L'expert-comptable exerce une profession dont la finalité tient en peu de mots : réduire l'incertitude dans un environnement économique et règlementaire complexe, en produisant une information fiable sur laquelle le dirigeant peut s’appuyer pour prendre une décision éclairée. Pour y parvenir, le professionnel s'est historiquement appuyé sur des outils aux fonctions cardinales — calculer, analyser, produire — partageant une propriété structurelle commune : le déterminisme.
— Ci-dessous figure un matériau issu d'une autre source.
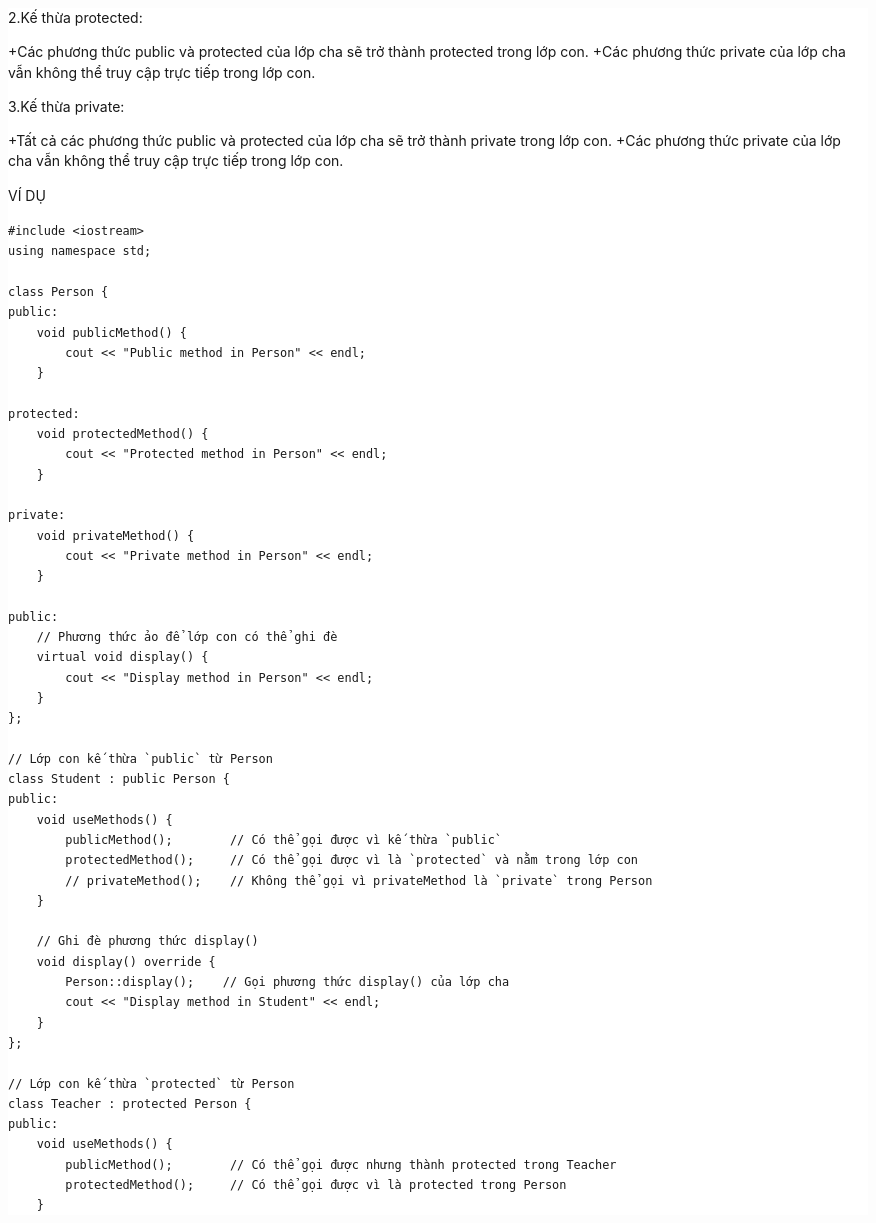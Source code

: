2.Kế thừa protected:

+Các phương thức public và protected của lớp cha sẽ trở thành protected trong lớp con.
+Các phương thức private của lớp cha vẫn không thể truy cập trực tiếp trong lớp con.

3.Kế thừa private:

+Tất cả các phương thức public và protected của lớp cha sẽ trở thành private trong lớp con.
+Các phương thức private của lớp cha vẫn không thể truy cập trực tiếp trong lớp con.


VÍ DỤ


    #include <iostream>
    using namespace std;

    class Person {
    public:
        void publicMethod() {
            cout << "Public method in Person" << endl;
        }

    protected:
        void protectedMethod() {
            cout << "Protected method in Person" << endl;
        }

    private:
        void privateMethod() {
            cout << "Private method in Person" << endl;
        }

    public:
        // Phương thức ảo để lớp con có thể ghi đè
        virtual void display() {
            cout << "Display method in Person" << endl;
        }
    };

    // Lớp con kế thừa `public` từ Person
    class Student : public Person {
    public:
        void useMethods() {
            publicMethod();        // Có thể gọi được vì kế thừa `public`
            protectedMethod();     // Có thể gọi được vì là `protected` và nằm trong lớp con
            // privateMethod();    // Không thể gọi vì privateMethod là `private` trong Person
        }

        // Ghi đè phương thức display()
        void display() override {
            Person::display();    // Gọi phương thức display() của lớp cha
            cout << "Display method in Student" << endl;
        }
    };

    // Lớp con kế thừa `protected` từ Person
    class Teacher : protected Person {
    public:
        void useMethods() {
            publicMethod();        // Có thể gọi được nhưng thành protected trong Teacher
            protectedMethod();     // Có thể gọi được vì là protected trong Person
        }
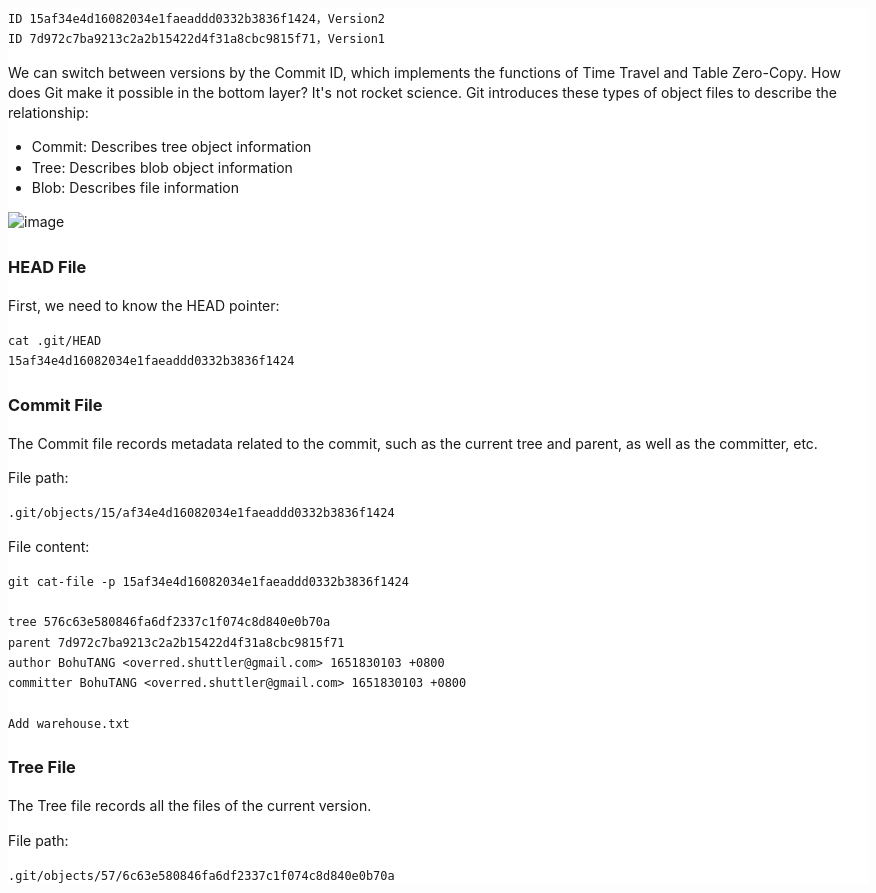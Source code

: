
 ```shell
ID 15af34e4d16082034e1faeaddd0332b3836f1424，Version2
ID 7d972c7ba9213c2a2b15422d4f31a8cbc9815f71，Version1
```

We can switch between versions by the Commit ID, which implements the functions of Time Travel and Table Zero-Copy. How does Git make it possible in the bottom layer? It's not rocket science. Git introduces these types of object files to describe the relationship:

* Commit: Describes tree object information
* Tree: Describes blob object information
* Blob: Describes file information

![image](/img/blog/git-work-mechanism.jpeg)

### HEAD File

First, we need to know the HEAD pointer:

```shell
cat .git/HEAD
15af34e4d16082034e1faeaddd0332b3836f1424
```

### Commit File

The Commit file records metadata related to the commit, such as the current tree and parent, as well as the committer, etc.

File path:

```shell
.git/objects/15/af34e4d16082034e1faeaddd0332b3836f1424
```

File content:

```shell
git cat-file -p 15af34e4d16082034e1faeaddd0332b3836f1424

tree 576c63e580846fa6df2337c1f074c8d840e0b70a
parent 7d972c7ba9213c2a2b15422d4f31a8cbc9815f71
author BohuTANG <overred.shuttler@gmail.com> 1651830103 +0800
committer BohuTANG <overred.shuttler@gmail.com> 1651830103 +0800

Add warehouse.txt
```

### Tree File

The Tree file records all the files of the current version.

File path:

```shell
.git/objects/57/6c63e580846fa6df2337c1f074c8d840e0b70a
```
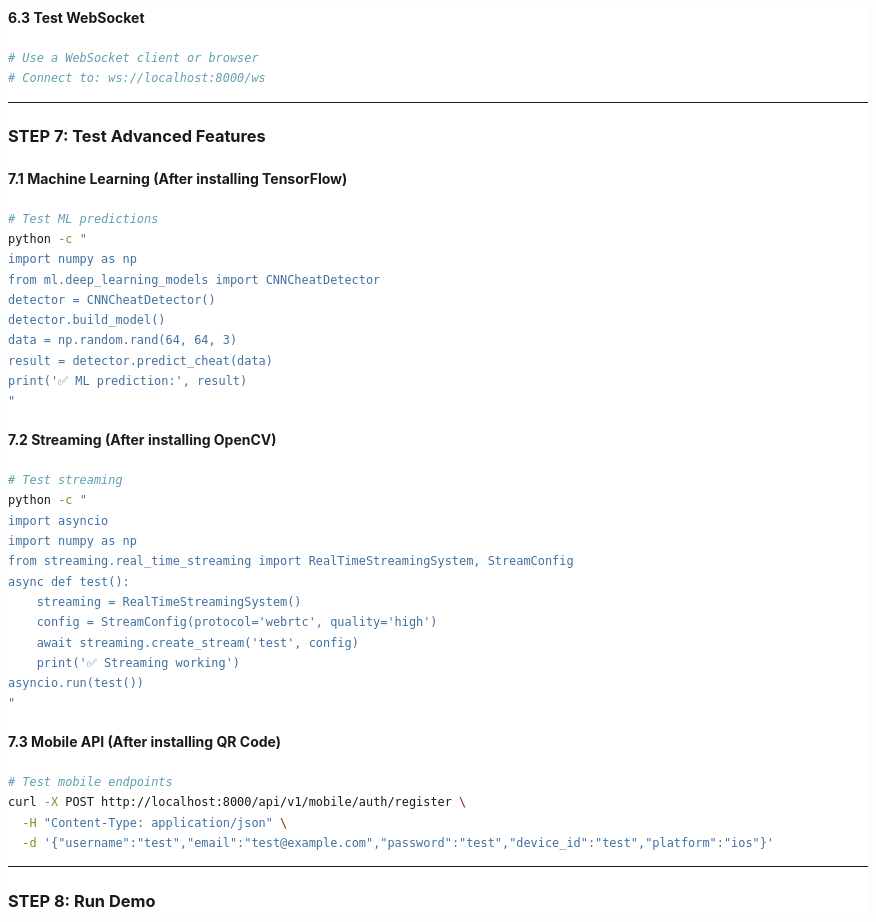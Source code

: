 #### 6.3 Test WebSocket
```bash
# Use a WebSocket client or browser
# Connect to: ws://localhost:8000/ws
```

---

### **STEP 7: Test Advanced Features**

#### 7.1 Machine Learning (After installing TensorFlow)
```bash
# Test ML predictions
python -c "
import numpy as np
from ml.deep_learning_models import CNNCheatDetector
detector = CNNCheatDetector()
detector.build_model()
data = np.random.rand(64, 64, 3)
result = detector.predict_cheat(data)
print('✅ ML prediction:', result)
"
```

#### 7.2 Streaming (After installing OpenCV)
```bash
# Test streaming
python -c "
import asyncio
import numpy as np
from streaming.real_time_streaming import RealTimeStreamingSystem, StreamConfig
async def test():
    streaming = RealTimeStreamingSystem()
    config = StreamConfig(protocol='webrtc', quality='high')
    await streaming.create_stream('test', config)
    print('✅ Streaming working')
asyncio.run(test())
"
```

#### 7.3 Mobile API (After installing QR Code)
```bash
# Test mobile endpoints
curl -X POST http://localhost:8000/api/v1/mobile/auth/register \
  -H "Content-Type: application/json" \
  -d '{"username":"test","email":"test@example.com","password":"test","device_id":"test","platform":"ios"}'
```

---

### **STEP 8: Run Demo**
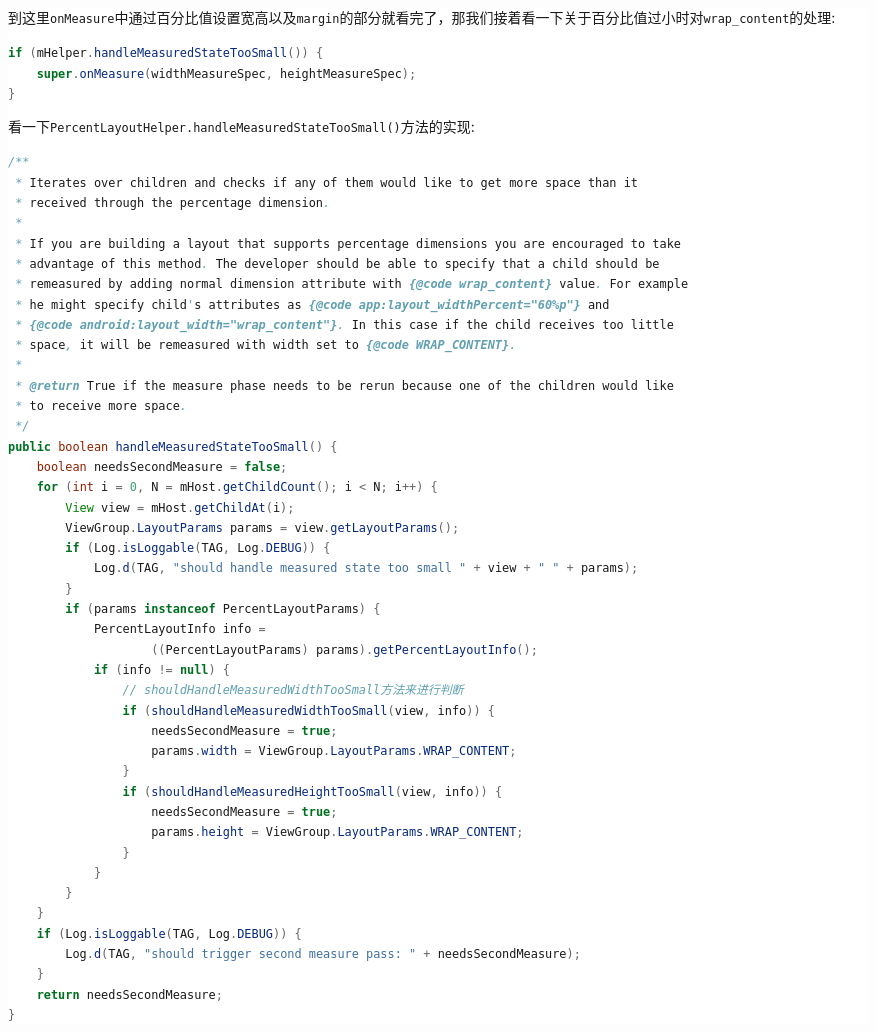 到这里`onMeasure`中通过百分比值设置宽高以及`margin`的部分就看完了，那我们接着看一下关于百分比值过小时对`wrap_content`的处理:     
```java
if (mHelper.handleMeasuredStateTooSmall()) {
    super.onMeasure(widthMeasureSpec, heightMeasureSpec);
}
```

看一下`PercentLayoutHelper.handleMeasuredStateTooSmall()`方法的实现:     
```java
/**
 * Iterates over children and checks if any of them would like to get more space than it
 * received through the percentage dimension.
 *
 * If you are building a layout that supports percentage dimensions you are encouraged to take
 * advantage of this method. The developer should be able to specify that a child should be
 * remeasured by adding normal dimension attribute with {@code wrap_content} value. For example
 * he might specify child's attributes as {@code app:layout_widthPercent="60%p"} and
 * {@code android:layout_width="wrap_content"}. In this case if the child receives too little
 * space, it will be remeasured with width set to {@code WRAP_CONTENT}.
 *
 * @return True if the measure phase needs to be rerun because one of the children would like
 * to receive more space.
 */
public boolean handleMeasuredStateTooSmall() {
    boolean needsSecondMeasure = false;
    for (int i = 0, N = mHost.getChildCount(); i < N; i++) {
        View view = mHost.getChildAt(i);
        ViewGroup.LayoutParams params = view.getLayoutParams();
        if (Log.isLoggable(TAG, Log.DEBUG)) {
            Log.d(TAG, "should handle measured state too small " + view + " " + params);
        }
        if (params instanceof PercentLayoutParams) {
            PercentLayoutInfo info =
                    ((PercentLayoutParams) params).getPercentLayoutInfo();
            if (info != null) {
                // shouldHandleMeasuredWidthTooSmall方法来进行判断
                if (shouldHandleMeasuredWidthTooSmall(view, info)) {
                    needsSecondMeasure = true;
                    params.width = ViewGroup.LayoutParams.WRAP_CONTENT;
                }
                if (shouldHandleMeasuredHeightTooSmall(view, info)) {
                    needsSecondMeasure = true;
                    params.height = ViewGroup.LayoutParams.WRAP_CONTENT;
                }
            }
        }
    }
    if (Log.isLoggable(TAG, Log.DEBUG)) {
        Log.d(TAG, "should trigger second measure pass: " + needsSecondMeasure);
    }
    return needsSecondMeasure;
}
```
Pour une même série d'entrées, une même sortie, suivant une logique d'exécution entièrement traçable et auditable. 

L'intelligence artificielle générative (IAG) ne s'inscrit pas dans la continuité de ces outils — elle la rompt. Pour la première fois, le professionnel manie un instrument dont la sortie n'est pas reproductible, dont le raisonnement n'est pas auditable, et dont le gain de productivité se paie d'un risque résiduel que personne — pas même l'éditeur — ne peut supprimer. L'IAG augmente la cadence ; elle augmente aussi l'incertitude, précisément là où la mission de l'expert-comptable exige qu'on la réduise.

Le déterminisme comme fondement de la confiance professionnelle

L’instrumentation du cabinet d’expertise-comptable s’est construite par strates successives autour de trois fonctions principales : calculer (machines mécaniques, tableurs, VBA, désormais Python in Excel), analyser (tableaux croisés dynamiques, business intelligence, Power BI, Tableau) et produire (logiciels de production comptable, OCR, moteurs de règles intégrés à Pennylane, Cegid, Sage, ACD).

L’ensemble de ces outils partage une caractéristique fondamentale : ils sont déterministes. Pour une même série d’entrées, ils produisent une même sortie. Et leur exécution est traçable pas-à-pas. Cette propriété se décline sur deux plans qu’il convient de ne pas confondre.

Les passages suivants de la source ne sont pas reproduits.